This document introduces two methods for the parameter estimation of lifetime distributions. Whereas _Rank Regression (RR)_ fits a straight line through transformed plotting positions (transformation is described precisely in `vignette(topic = "Life_Data_Analysis_Part_I", package = "weibulltools")`), _Maximum likelihood (ML)_ strives to maximize a function of the parameters given the sample data. If the parameters are obtained, a cumulative distribution function _(CDF)_ can be computed and added to a probability plot.  

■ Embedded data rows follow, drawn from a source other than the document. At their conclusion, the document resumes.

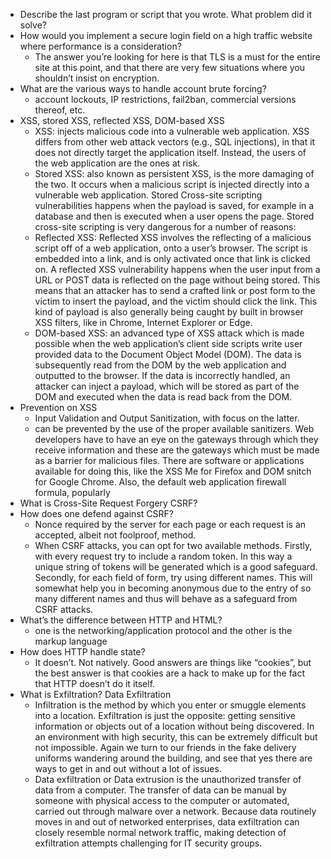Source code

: * Describe the last program or script that you wrote. What problem did it solve? 
* How would you implement a secure login field on a high traffic website where performance is a consideration? 
  * The answer you’re looking for here is that TLS is a must for the entire site at this point, and that there are very few situations where you shouldn’t insist on encryption. 
* What are the various ways to handle account brute forcing? 
  * account lockouts, IP restrictions, fail2ban, commercial versions thereof, etc. 
* XSS, stored XSS, reflected XSS, DOM-based XSS 
  * XSS: injects malicious code into a vulnerable web application. XSS differs from other web attack vectors (e.g., SQL injections), in that it does not directly target the application itself. Instead, the users of the web application are the ones at risk. 
  * Stored XSS: also known as persistent XSS, is the more damaging of the two. It occurs when a malicious script is injected directly into a vulnerable web application. Stored Cross-site scripting vulnerabilities happens when the payload is saved, for example in a database and then is executed when a user opens the page. Stored cross-site scripting is very dangerous for a number of reasons: 
  * Reflected XSS: Reflected XSS involves the reflecting of a malicious script off of a web application, onto a user’s browser. The script is embedded into a link, and is only activated once that link is clicked on. A reflected XSS vulnerability happens when the user input from a URL or POST data is reflected on the page without being stored. This means that an attacker has to send a crafted link or post form to the victim to insert the payload, and the victim should click the link. This kind of payload is also generally being caught by built in browser XSS filters, like in Chrome, Internet Explorer or Edge. 
  * DOM-based XSS: an advanced type of XSS attack which is made possible when the web application’s client side scripts write user provided data to the Document Object Model (DOM). The data is subsequently read from the DOM by the web application and outputted to the browser. If the data is incorrectly handled, an attacker can inject a payload, which will be stored as part of the DOM and executed when the data is read back from the DOM. 
* Prevention on XSS 
  * Input Validation and Output Sanitization, with focus on the latter. 
  * can  be prevented by the use of the proper available sanitizers. Web developers have to have an eye on the gateways through which they receive information and these are the gateways which must be made as a barrier for malicious files. There are software or applications available for doing this, like the XSS Me for Firefox and DOM snitch for Google Chrome. Also, the default web application firewall formula, popularly 
* What is Cross-Site Request Forgery CSRF? 
* How does one defend against CSRF? 
  * Nonce required by the server for each page or each request is an accepted, albeit not foolproof, method. 
  * When CSRF attacks, you can opt for two available methods. Firstly, with every request try to include a random token. In this way a unique string of tokens will be generated which is a good safeguard. Secondly, for each field of form, try using different names. This will somewhat help you in becoming anonymous due to the entry of so many different names and thus will behave as a safeguard from CSRF attacks. 
* What’s the difference between HTTP and HTML? 
  * one is the networking/application protocol and the other is the markup language 
* How does HTTP handle state? 
  * It doesn’t. Not natively. Good answers are things like “cookies”, but the best answer is that cookies are a hack to make up for the fact that HTTP doesn’t do it itself. 
* What is Exfiltration? Data Exfiltration 
  * Infiltration is the method by which you enter or smuggle elements into a location. Exfiltration is just the opposite: getting sensitive information or objects out of a location without being discovered. In an environment with high security, this can be extremely difficult but not impossible. Again we turn to our friends in the fake delivery uniforms wandering around the building, and see that yes there are ways to get in and out without a lot of issues. 
  * Data exfiltration or Data extrusion is the unauthorized transfer of data from a computer. The transfer of data can be manual by someone with physical access to the computer or automated, carried out through malware over a network. Because data routinely moves in and out of networked enterprises, data exfiltration can closely resemble normal network traffic, making detection of exfiltration attempts challenging for IT security groups. 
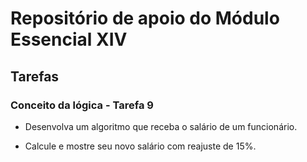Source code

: # Repositório de apoio do Módulo Essencial XIV

## Tarefas

### Conceito da lógica - Tarefa 9

- Desenvolva um algoritmo que receba o salário de um funcionário.

- Calcule e mostre seu novo salário com reajuste de 15%.
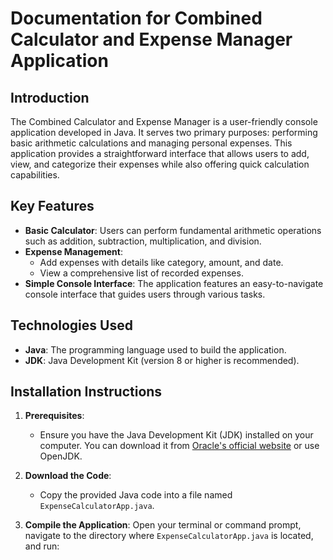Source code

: # Documentation for Combined Calculator and Expense Manager Application

## Introduction
The Combined Calculator and Expense Manager is a user-friendly console application developed in Java. It serves two primary purposes: performing basic arithmetic calculations and managing personal expenses. This application provides a straightforward interface that allows users to add, view, and categorize their expenses while also offering quick calculation capabilities.

## Key Features
- **Basic Calculator**: Users can perform fundamental arithmetic operations such as addition, subtraction, multiplication, and division.
- **Expense Management**:
  - Add expenses with details like category, amount, and date.
  - View a comprehensive list of recorded expenses.
- **Simple Console Interface**: The application features an easy-to-navigate console interface that guides users through various tasks.

## Technologies Used
- **Java**: The programming language used to build the application.
- **JDK**: Java Development Kit (version 8 or higher is recommended).

## Installation Instructions
1. **Prerequisites**:
   - Ensure you have the Java Development Kit (JDK) installed on your computer. You can download it from [Oracle's official website](https://www.oracle.com/java/technologies/javase-jdk11-downloads.html) or use OpenJDK.

2. **Download the Code**:
   - Copy the provided Java code into a file named `ExpenseCalculatorApp.java`.

3. **Compile the Application**:
   Open your terminal or command prompt, navigate to the directory where `ExpenseCalculatorApp.java` is located, and run:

In the theoretical part of this vignette the focus is on the two-parameter Weibull distribution. The second part is about the application of the provided estimation methods in {weibulltools}. All implemented models can be found in the help pages of `rank_regression()` and `ml_estimation()`.

## The Weibull Distribution 

The Weibull distribution is a continuous probability distribution, which is specified by the location parameter $\mu$ and the scale parameter $\sigma$. Its _CDF_ and _PDF (probability density function)_ are given by the following formulas: 

$$F(t)=\Phi_{SEV}\left(\frac{\log(t) - \mu}{\sigma}\right)$$

$$f(t)=\frac{1}{\sigma t}\;\phi_{SEV}\left(\frac{\log(t) - \mu}{\sigma}\right)$$
The practical benefit of the Weibull in the field of lifetime analysis is that the common profiles of failure rates, which are observed over the lifetime of a large number of technical products, can be described using this statistical distribution.

In the following, the estimation of the specific parameters $\mu$ and $\sigma$ is explained.  

## Rank Regression (RR) 

In _RR_ the _CDF_ is linearized such that the true, unknown population is estimated by a straight line which is analytically placed among the plotting pairs. The lifetime characteristic, entered on the x-axis, is displayed on a logarithmic scale. A double-logarithmic representation of the estimated failure probabilities is used for the y-axis. Ordinary Least Squares _(OLS)_ determines a best-fit line in order that the sum of squared deviations between this fitted regression line and the plotted points is minimized.  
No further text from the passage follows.